His first public performance was on 9 November 1922, when he performed Accolay’s violin concerto in A minor at the San Francisco Civic Auditorium. In February 1923, he performed Charles de Beriot’s Concerto No. 9 “with the poise and temperament of a veteran” – according to the San Francisco Journal. He gave his first full-length solo recital in 1925, aged eight at the Scottish Rite Auditorium, San Francisco, the programme included Mendelssohn’s violin concerto (with piano accompaniment).
At age nine, he made his debut at the Manhattan Opera House in New York City. The Menuhin family moved to Europe so that Yehudi could continue his studies with the two best musicians in the world: the Romanian George Enesco in Paris and the German Adolf Busch in Basel.

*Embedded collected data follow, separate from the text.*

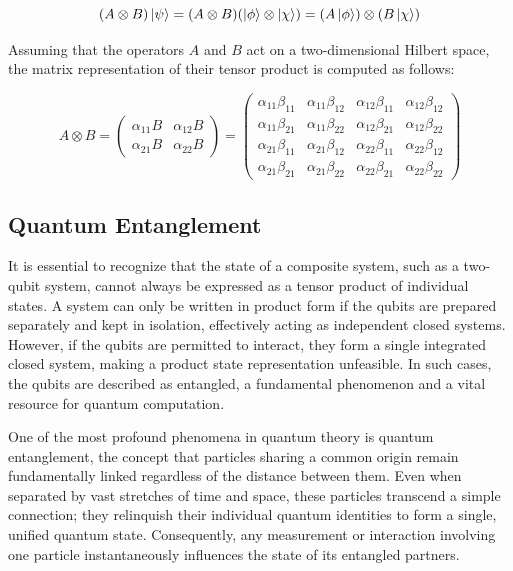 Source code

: \documentclass[en]{dimscthesis}
\begin{document}
\begin{equation}
	(A \otimes B) \ket{\psi} = (A \otimes B)(\ket{\phi} \otimes \ket{\chi}) = (A\ket{\phi}) \otimes (B\ket{\chi})
	\label{eq:comp_systems}
\end{equation}

Assuming that the operators $A$ and $B$ act on a two-dimensional Hilbert space, the matrix representation of their tensor product is computed as follows:

\begin{equation}
	A \otimes B 
	= 	\begin{pmatrix} 
		\alpha_{11}B &  \alpha_{12}B\\ 
		\alpha_{21}B &  \alpha_{22}B
	\end{pmatrix}  
	= 	\begin{pmatrix} 
	\alpha_{11}\beta_{11} &  \alpha_{11}\beta_{12} & \alpha_{12}\beta_{11} &\alpha_{12}\beta_{12}\\ 
	\alpha_{11}\beta_{21} &  \alpha_{11}\beta_{22} & \alpha_{12}\beta_{21} &\alpha_{12}\beta_{22}\\
	\alpha_{21}\beta_{11} &  \alpha_{21}\beta_{12} & \alpha_{22}\beta_{11} &\alpha_{22}\beta_{12}\\
	\alpha_{21}\beta_{21} &  \alpha_{21}\beta_{22} & \alpha_{22}\beta_{21} &\alpha_{22}\beta_{22}
	\end{pmatrix}
	\label{eq:comp_systems_matrix}
\end{equation}

\subsection{Quantum Entanglement} \label{entanglement}

It is essential to recognize that the state of a composite system, such as a two-qubit system, cannot always be expressed as a tensor product of individual states. A system can only be written in product form if the qubits are prepared separately and kept in isolation, effectively acting as independent closed systems. However, if the qubits are permitted to interact, they form a single integrated closed system, making a product state representation unfeasible. In such cases, the qubits are described as entangled, a fundamental phenomenon and a vital resource for quantum computation.

One of the most profound phenomena in quantum theory is quantum entanglement, the concept that particles sharing a common origin remain fundamentally linked regardless of the distance between them. Even when separated by vast stretches of time and space, these particles transcend a simple connection; they relinquish their individual quantum identities to form a single, unified quantum state. Consequently, any measurement or interaction involving one particle instantaneously influences the state of its entangled partners.
\end{document}
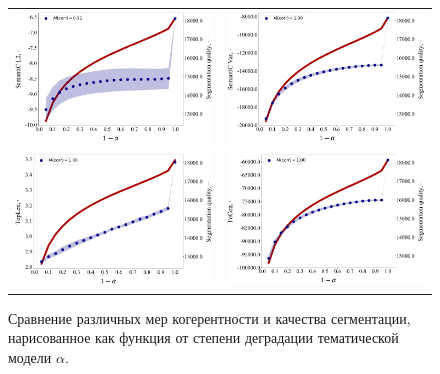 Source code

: \begin{figure}
\begin{tabular}{cc}
    \includegraphics[width=70mm]{images/segm_l2.png} &   \includegraphics[width=70mm]{images/segm_var.png} \\
 \includegraphics[width=70mm]{images/segm_toplen.png} &   \includegraphics[width=70mm]{images/segm_focon.png} \\
\end{tabular}
    \caption{Сравнение различных мер когерентности и качества сегментации, нарисованное как функция от степени деградации тематической модели $\alpha$. }
\label{fig:ch3_corr}
\end{figure}




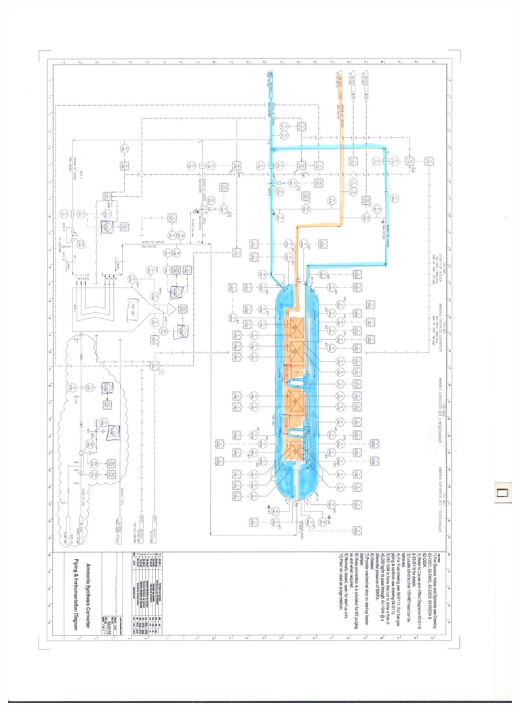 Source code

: \documentclass[a4paper,oneside,12pt]{article}
\begin{document}
\begin{center}
\includegraphics[scale=0.7]{001.jpg}


\end{center}
\end{document}
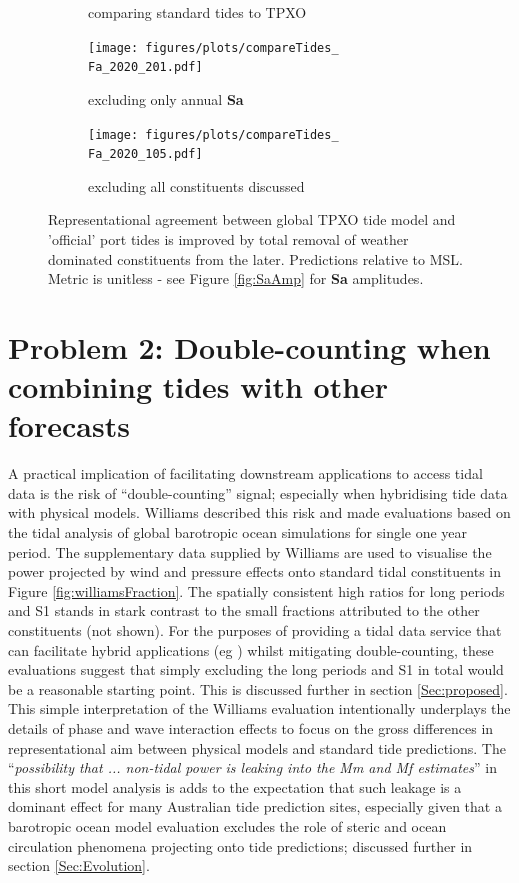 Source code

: \begin{figure}[H]
\begin{subfigure}[b]{\figwidthThird}
        \caption{\Fname{} comparing standard tides to TPXO}
    \end{subfigure}
    \begin{subfigure}[b]{\figwidthThird}
        \texttt{[image: figures/plots/compareTides\_\\Fa\_2020\_201.pdf]} 
        \caption{\Fname{} excluding only annual \textbf{Sa}}
    \end{subfigure}
    \begin{subfigure}[b]{\figwidthThird}
        \texttt{[image: figures/plots/compareTides\_\\Fa\_2020\_105.pdf]} 
        \caption{\Fname{} excluding all constituents discussed}
    \end{subfigure}
    
    \caption{Representational agreement between global TPXO tide model and 'official' port tides is improved by total removal of weather dominated constituents from the later.   Predictions relative to MSL.  Metric is unitless - see Figure \ref{fig:SaAmp} for \textbf{Sa} amplitudes.}
    \label{fig:improveOtps}
\end{figure}   


\section{Problem 2: Double-counting when combining tides with other forecasts}
\label{Sec:DoubleCount}
A practical implication of facilitating downstream applications to access tidal data is the risk of ``double-counting'' signal; especially when hybridising tide data with physical models. 
Williams \cite{10.5194/os-2020-107} described this risk and made evaluations based on the tidal analysis of global barotropic ocean simulations for single one year period. 
The supplementary data supplied by Williams are used to visualise the power projected by wind and pressure effects onto standard tidal constituents in Figure \ref{fig:williamsFraction}.  The spatially consistent high ratios for long periods and S1 stands in stark contrast to the small fractions attributed to the other constituents (not shown).    
For the purposes of providing a tidal data service that can facilitate hybrid applications (eg \cite{Taylor:2017coa}) whilst mitigating double-counting, these evaluations suggest that simply excluding the long periods and S1 in total would be a reasonable starting point.   This is discussed further in  section \ref{Sec:proposed}.
This simple interpretation of the Williams evaluation intentionally underplays the details of phase and wave interaction effects to focus on the gross differences in representational aim between physical models and standard tide predictions. 
The ``\textit{possibility that ... non-tidal power is leaking into the Mm and Mf estimates}'' in this short model analysis is adds to the expectation that such leakage is a dominant effect for many Australian tide prediction sites, especially given that a barotropic ocean model evaluation excludes the role of steric and ocean circulation phenomena projecting onto tide predictions; discussed further in section \ref{Sec:Evolution}.

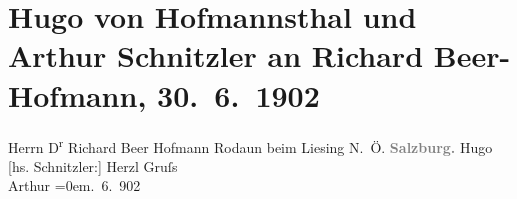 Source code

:

         
         \renewcommand{\erwaehntePersonen}{Personen: Richard Beer-Hofmann}
         \renewcommand{\erwaehnteOrte}{Orte: Hauptbahnhof Salzburg, Niederösterreich, Rodaun, Salzburg}
         \renewcommand{\erwaehnteWerke}{}
               \section[Hugo von Hofmannsthal und Arthur Schnitzler an Richard Beer-Hofmann, 30. 6. 1902]{ Hugo von Hofmannsthal und Arthur Schnitzler an Richard Beer-Hofmann,
               30. 6. 1902}\nopagebreak{}\rehead{ }\begin{ledgroupsized}[t]{13cm}\normalsize\beginnumbering \toendnotes[C]{\smallbreak\pagebreak[2]} 
\pstart{}{\pb}Herrn D\textsuperscript{r} Richard Beer
                  Hofmann \pend{}\pstart{}Rodaun beim Liesing \pend{}\pstart{}N. Ö.\pend{}{\bigskip}\pstart
           \noindent{}\centering{}\textcolor{gray}{\textbf{{\pb}Salzburg.}}\pend
           \pstart \spacefill\mbox{Hugo}\pend{}\pstart
           {[}hs. Schnitzler:{]} Herzl Gruſs{\\[\baselineskip]}\spacefill\mbox{Arthur}\pend
           \leftskip=0em{}. 6. 902\pend
           
         
         \endnumbering{}\end{ledgroupsized}  \newcommand{\dateiname}{L01226}\newcommand{\titel}{Hugo von Hofmannsthal und Arthur Schnitzler an Richard Beer-Hofmann, 30. 6. 1902}\newcommand{\editorInnen}{Martin Anton Müller und Gerd-Hermann Susen}
       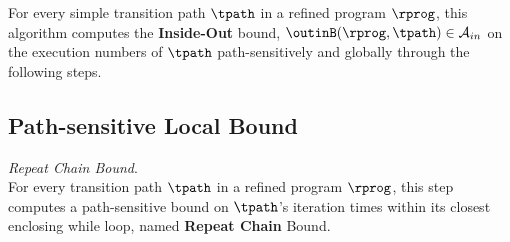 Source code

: For every simple transition path $\tpath$ in a refined program $\rprog$, 
this algorithm
computes the \textbf{Inside-Out} bound, $\outinB(\rprog, \tpath) \in \mathcal{A}_{in}$
on the execution numbers of $\tpath$ path-sensitively and globally
through the following steps.

\subsection{Path-sensitive Local Bound}
%
\emph{Repeat Chain Bound}.
  \\
  For every transition path $\tpath$ in a refined program $\rprog$,
  this step computes a path-sensitive
  bound on $\tpath$'s iteration times within its closest enclosing while loop, named \textbf{Repeat Chain} Bound.

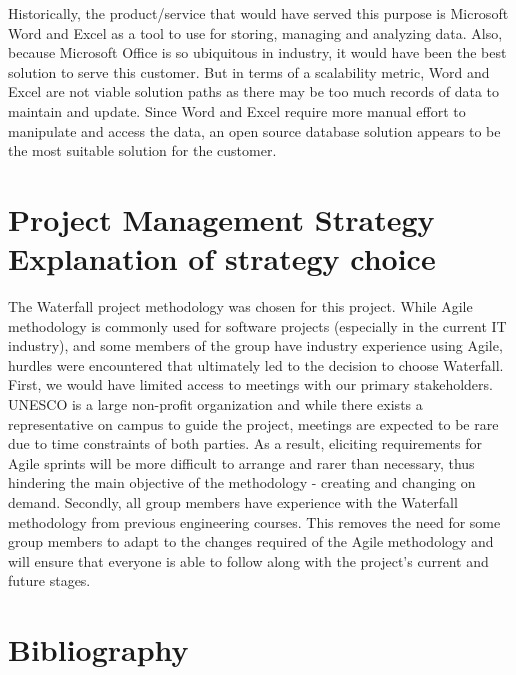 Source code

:\documentclass[11pt]{article}
\begin{document}
Historically, the product/service that would have served this purpose is Microsoft Word and Excel as a tool to use for storing, managing and analyzing data. Also, because Microsoft Office is so ubiquitous in industry, it would have been the best solution to serve this customer. But in terms of a scalability metric, Word and Excel are not viable solution paths as there may be too much records of data to maintain and update. Since Word and Excel require more manual effort to manipulate and access the data, an open source database solution appears to be the most suitable solution for the customer. \\

\newpage

\section{Project Management Strategy Explanation of strategy choice}

The Waterfall project methodology was chosen for this project. While Agile methodology is commonly used for software projects (especially in the current IT industry), and some members of the group have industry experience using Agile, hurdles were encountered that ultimately led to the decision to choose Waterfall. First, we would have limited access to meetings with our primary stakeholders. UNESCO is a large non-profit organization and while there exists a representative on campus to guide the project, meetings are expected to be rare due to time constraints of both parties. As a result, eliciting requirements for Agile sprints will be more difficult to arrange and rarer than necessary, thus hindering the main objective of the methodology - creating and changing on demand. Secondly, all group members have experience with the Waterfall methodology from previous engineering courses. This removes the need for some group members to adapt to the changes required of the Agile methodology and will ensure that everyone is able to follow along with the project's current and future stages. \\

\newpage
\section{Bibliography}
\printbibliography
\end{document}
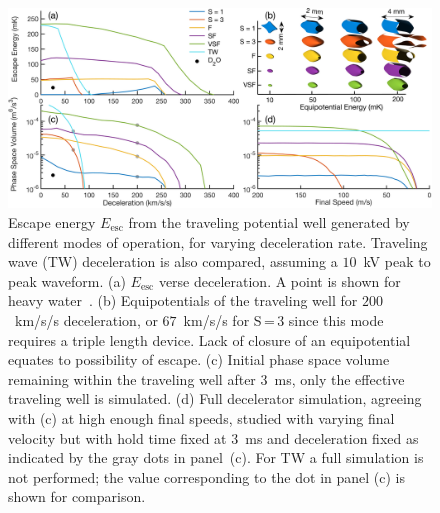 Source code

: \documentclass[%
 reprint,
 amsmath,amssymb,
 aps,
prl,
]{revtex4-1}
\begin{document}
\begin{figure}[ht!]
\includegraphics[width=\linewidth]{full-four-panel.png}%
\vspace{-5pt}
\caption{
Escape energy $E_\text{esc}$ from the traveling potential well generated by different modes of operation, for varying deceleration rate.
Traveling wave (TW) deceleration is also compared, assuming a $10$~kV peak to peak waveform. 
(a) $E_\text{esc}$ verse deceleration. A point is shown for heavy water~\cite{Motsch2009}.
(b) Equipotentials of the traveling well for $200$~km/s/s deceleration, or $67$~km/s/s for S\,=\,3 since this mode requires a triple length device.
Lack of closure of an equipotential equates to possibility of escape. 
(c) Initial phase space volume remaining within the traveling well after $3$~ms, only the effective traveling well is simulated. 
(d) Full decelerator simulation, agreeing with (c) at high enough final speeds, studied with varying final velocity but with hold time fixed at $3$~ms and deceleration fixed as indicated by the gray dots in panel~(c).
For TW a full simulation is not performed; the value corresponding to the dot in panel (c) is shown for comparison.\vspace{-4mm}}
\label{fig:efftrap}
\end{figure}
\end{document}
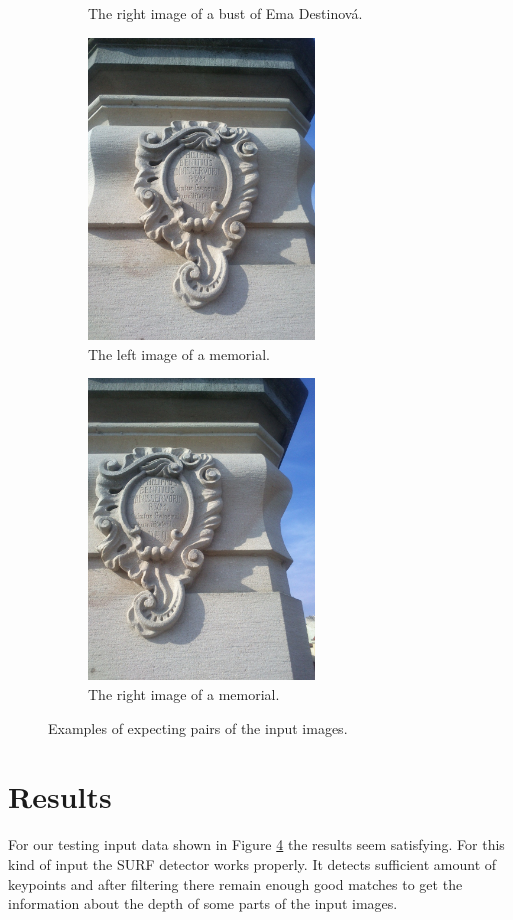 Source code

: \begin{figure}[H]
\begin{subfigure}[b]{0.45\textwidth}
\caption{The right image of a bust of Ema Destinová.} \label{2}
\end{subfigure}
\begin{subfigure}[b]{0.45\textwidth}
\centering
\includegraphics[width=6.0cm]{img/memorial_a.png}
\caption{The left image of a memorial.} \label{3}
\end{subfigure}
\begin{subfigure}[b]{0.45\textwidth}
\centering
\includegraphics[width=6.0cm]{img/memorial_b.png}
\caption{The right image of a memorial.} \label{4}
\end{subfigure}

\caption[]{Examples of expecting pairs of the input images.} 
\label{fig:input_samples}
\end{figure}


\section{Results}
For our testing input data shown in Figure \ref{fig:input_samples} the results seem satisfying.
For this kind of input the SURF detector works properly.
It detects sufficient amount of keypoints and after filtering there remain enough good matches to get the information about the depth of some parts of the input images.

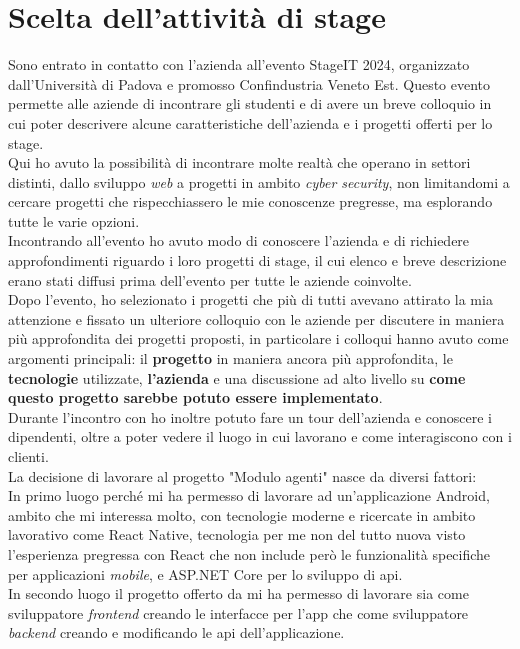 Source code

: \section{Scelta dell'attività di stage}
Sono entrato in contatto con l'azienda all'evento StageIT 2024, organizzato dall'Università di Padova e promosso Confindustria 
Veneto Est. Questo evento permette alle aziende di incontrare gli studenti e di avere un breve colloquio in cui poter 
descrivere alcune caratteristiche dell'azienda e i progetti offerti per lo stage.\\
Qui ho avuto la possibilità di incontrare molte realtà che operano in settori distinti, dallo sviluppo \textit{web} a progetti in 
ambito \textit{cyber security}, non limitandomi a cercare progetti che rispecchiassero le mie conoscenze pregresse, ma esplorando tutte le 
varie opzioni.\\
Incontrando {\company} all'evento ho avuto modo di conoscere l'azienda e di richiedere approfondimenti riguardo i loro progetti di 
stage, il cui elenco e breve descrizione erano stati diffusi prima dell'evento per tutte le aziende coinvolte.\\
Dopo l'evento, ho selezionato i progetti che più di tutti avevano attirato la mia attenzione e fissato un ulteriore colloquio con 
le aziende per discutere in maniera più approfondita dei progetti proposti, in particolare i colloqui hanno avuto come argomenti 
principali: il \textbf{progetto} in maniera ancora più approfondita, le \textbf{tecnologie} utilizzate, \textbf{l'azienda} e una discussione ad alto livello 
su \textbf{come questo progetto sarebbe potuto essere implementato}.\\
Durante l'incontro con {\company} ho inoltre potuto fare un tour dell'azienda e conoscere i dipendenti, oltre a poter 
vedere il luogo in cui lavorano e come interagiscono con i clienti.\\
La decisione di lavorare al progetto "Modulo agenti" nasce da diversi fattori:\\
In primo luogo perché mi ha permesso di lavorare ad un'applicazione Android, ambito che mi interessa molto, con tecnologie 
moderne e ricercate in ambito lavorativo come React Native, tecnologia per me non del tutto nuova visto l'esperienza 
pregressa con React che non include però le funzionalità specifiche per applicazioni \textit{mobile}, e ASP.NET Core per 
lo sviluppo di \gls{api}.\\
In secondo luogo il progetto offerto da {\company} mi ha permesso di lavorare sia come sviluppatore \textit{frontend} 
creando le interfacce per l'app che come sviluppatore \textit{backend} creando e modificando le \gls{api} dell'applicazione. 
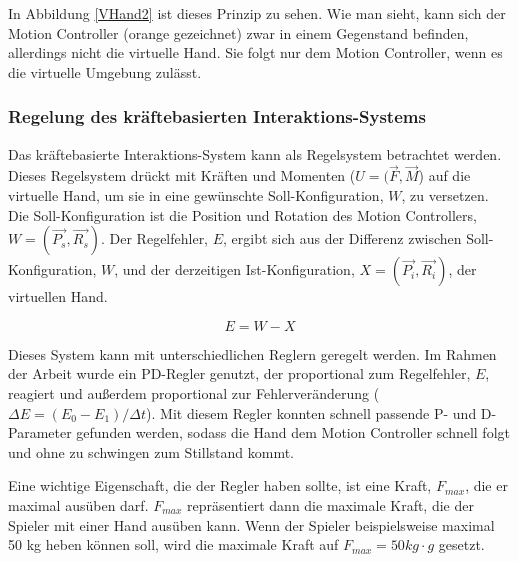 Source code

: In Abbildung \ref{VHand2} ist dieses Prinzip zu sehen. Wie man sieht, kann sich der \linebreak Motion Controller (orange gezeichnet) zwar in einem Gegenstand befinden, allerdings nicht die virtuelle Hand. Sie folgt nur dem Motion Controller, wenn es die virtuelle Umgebung zulässt.


\subsubsection{Regelung des kräftebasierten Interaktions-Systems}
Das kräftebasierte Interaktions-System kann als Regelsystem betrachtet werden. Dieses Regelsystem drückt mit Kräften und Momenten ($U = (\vec{F} , \vec{M}$) auf die virtuelle Hand, um sie in eine gewünschte Soll-Konfiguration, $W$, zu versetzen. Die Soll-Konfiguration ist die Position und Rotation des Motion Controllers, $W = (\vec{P_s} , \vec{R_s})$. Der Regelfehler, $E$, ergibt sich aus der Differenz zwischen Soll-Konfiguration, $W$, und der derzeitigen Ist-Konfiguration, $X = (\vec{P_i} , \vec{R_i})$, der virtuellen Hand.

\begin{equation}
E = W - X
\label{form_error}
\end{equation}

Dieses System kann mit unterschiedlichen Reglern geregelt werden. Im Rahmen der Arbeit wurde ein PD-Regler genutzt, der proportional zum Regelfehler, $E$, reagiert und außerdem proportional zur Fehlerveränderung ($\Delta E = (E_0 - E_1)/\Delta t$). Mit diesem Regler konnten schnell passende P- und D-Parameter gefunden werden, sodass die Hand dem Motion Controller schnell folgt und ohne zu schwingen zum Stillstand kommt.

Eine wichtige Eigenschaft, die der Regler haben sollte, ist eine Kraft, $F_{max}$, die er maximal ausüben darf. $F_{max}$ repräsentiert dann die maximale Kraft, die der Spieler mit einer Hand ausüben kann. Wenn der Spieler beispielsweise maximal 50 kg heben können soll, wird die maximale Kraft auf $F_{max} = 50kg \cdot g$ gesetzt.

At the age of 10, he made his debut in Paris, performing Lalo and Tchaikovsky under the conductor Paul Paray.
At the age of 11, he played his first Beethoven violin concert at Carnegie Hall, and the orchestra was directed by Fritz Busch. In December 1928, he gave the world premiere of Abodah (“God’s Worship”) written especially for him by Ernest Bloch. It was the first of over 40 commissions and dedication; composers who wrote for him, including Frank Martin, Andrzrej Panufnik and Malcolm Williamson. In January 1929, he received a $60,000 Stradivarius violin, known as the Prince Khevenhueller (after the first owner).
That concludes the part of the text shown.